▸ WORK TO BE COMPLETED: Below are some records. How many of their lines contain the string "Subsystem"? Answer with the number alone.

MATERIAL PROVIDED Start Marker

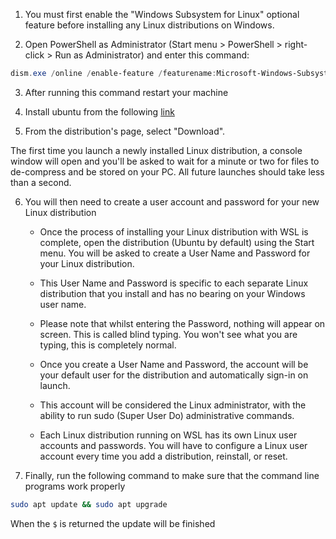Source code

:
1. You must first enable the "Windows Subsystem for Linux" optional feature before installing any Linux distributions on Windows.

2. Open PowerShell as Administrator (Start menu > PowerShell > right-click > Run as Administrator) and enter this command:

```PowerShell
dism.exe /online /enable-feature /featurename:Microsoft-Windows-Subsystem-Linux /all /norestart
```  
3. After running this command restart your machine

4. Install ubuntu from the following [link](https://apps.microsoft.com/detail/9NZ3KLHXDJP5?hl=en-us&gl=GR&ocid=pdpshare)

5. From the distribution's page, select "Download".

The first time you launch a newly installed Linux distribution, a console window will open and you'll be asked to wait for a minute or two for files to de-compress and be stored on your PC. All future launches should take less than a second.

6. You will then need to create a user account and password for your new Linux distribution

    * Once the process of installing your Linux distribution with WSL is complete, open the distribution (Ubuntu by default) using the Start menu. You will be asked to create a User   Name and Password for your Linux distribution.

    * This User Name and Password is specific to each separate Linux distribution that you install and has no bearing on your Windows user name.

    * Please note that whilst entering the Password, nothing will appear on screen. This is called blind typing. You won't see what you are typing, this is completely normal.

    * Once you create a User Name and Password, the account will be your default user for the distribution and automatically sign-in on launch.

    * This account will be considered the Linux administrator, with the ability to run sudo (Super User Do) administrative commands.

    * Each Linux distribution running on WSL has its own Linux user accounts and passwords. You will have to configure a Linux user account every time you add a distribution, reinstall, or reset. 

7. Finally, run the following command to make sure that the command line programs work properly  

```Bash
sudo apt update && sudo apt upgrade
```
When the `$` is returned the update will be finished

MATERIAL PROVIDED End Marker

▸ COMPLETED TASK: 2